Criminology Seminar Series
Samuel Marsden Lays Down the Law: Eighteenth-Century Justice in Nineteenth-Century NSW.
Dr Matthew Allen
Date/Time: Wednesday 12th November 2-3pm
Location: Arts Lecture Theatre 3
Dr Allen is a Lecturer in Historical Criminology at the University of New England. His research interests include the history of alcohol and drunkenness and the history of magistrates and summary justice in colonial NSW. This paper is part of an ongoing project to understand the transformation of NSW from an experimental convict colony to a pioneering liberal democracy through an analysis of the policing and punishment of summary offences, the foundations of colonial law and order.
Abstract:
Magistrates in early NSW employed a remarkably limited knowledge of the English criminal law when enforcing summary justice. Not only did they invent offences like ‘suspicion of robbery’ and ‘overdriving cattle’ to discipline their recalcitrant convict workforce but they showed little consistency in the application of punishments which consequently varied enormously. But this approach to their work on the bench was in fact quite typical of the English tradition they worked within. Sharply divided between a criminal working class and an official elite, early NSW was almost a caricature of the society assumed under eighteenth-century English law.

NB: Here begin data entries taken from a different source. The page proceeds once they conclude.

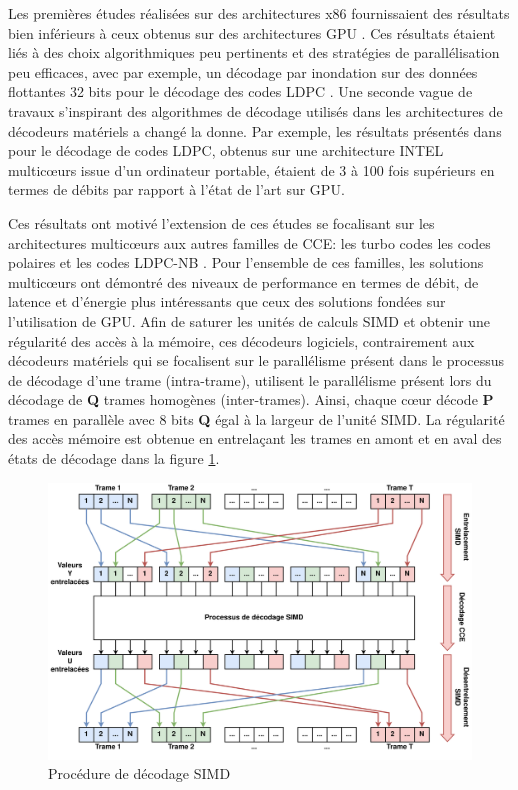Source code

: \documentclass[../main.tex]{subfiles}
\begin{document}
Les premières études réalisées sur des architectures x86 fournissaient des résultats bien inférieurs à ceux obtenus sur des architectures GPU \cite{massive:gpu}. Ces résultats étaient liés à des choix algorithmiques peu pertinents et des stratégies de parallélisation peu efficaces, avec par exemple, un décodage par inondation sur des données flottantes 32 bits pour le décodage des codes LDPC \cite{Chang:ldpc}. Une seconde vague de travaux s’inspirant des algorithmes de décodage utilisés dans les architectures de décodeurs matériels a changé la donne. Par exemple, les résultats présentés dans \cite{LDPC:SOFT4} pour le décodage de codes LDPC, obtenus sur une architecture INTEL multicœurs issue d’un ordinateur portable, étaient de 3 à 100 fois supérieurs en termes de débits par rapport à l’état de l’art sur GPU.

Ces résultats ont motivé l’extension de ces études se focalisant sur les architectures multicœurs aux autres familles de CCE: les turbo codes \cite{Adrien} les codes polaires \cite{ri:LeG15a,mcgill} et les codes LDPC-NB \cite{BLG:LDPC:NB}. Pour l’ensemble de ces familles, les solutions multicœurs ont démontré des niveaux de performance en termes de débit, de latence et d’énergie plus intéressants que ceux des solutions fondées sur l’utilisation de GPU.
Afin de saturer les unités de calculs SIMD et obtenir une régularité des accès à la mémoire, ces décodeurs logiciels, contrairement aux décodeurs matériels qui se focalisent sur le parallélisme présent dans le processus de décodage d’une trame (intra-trame), utilisent le parallélisme présent lors du décodage de \textbf{Q} trames homogènes (inter-trames). Ainsi, chaque cœur décode \textbf{P} trames en parallèle avec 8 bits \times \textbf{Q} égal à la largeur de l’unité SIMD. La régularité des accès mémoire est obtenue en entrelaçant les trames en amont et en aval des états de décodage dans la figure \ref{fig:simd}.

\begin{figure}
    \centering
    \includegraphics[scale=.08]{figs/SIMD.png}
    \caption{Procédure de décodage SIMD}
    \label{fig:simd}
\end{figure}
\end{document}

This paper will look at one of the most famous of the early magistrates, the so-called ‘flogging parson’, Samuel Marsden. Through a detailed examination of his work on the Parramatta Bench between 1815 and 1820 I will try and explore the approach to criminal justice in NSW and how it reflects the larger challenge of imposing public order in a penal colony.
This paper is based on my research as the 2012 Archival Research Fellow with the NSW State Archives. My wider project examines the use of summary jurisdiction by Justices of the Peace to manage offences against public order and decency and focuses particularly on the transition of the magistracy from an institution primarily concerned with disciplining convicts to one managing a free population.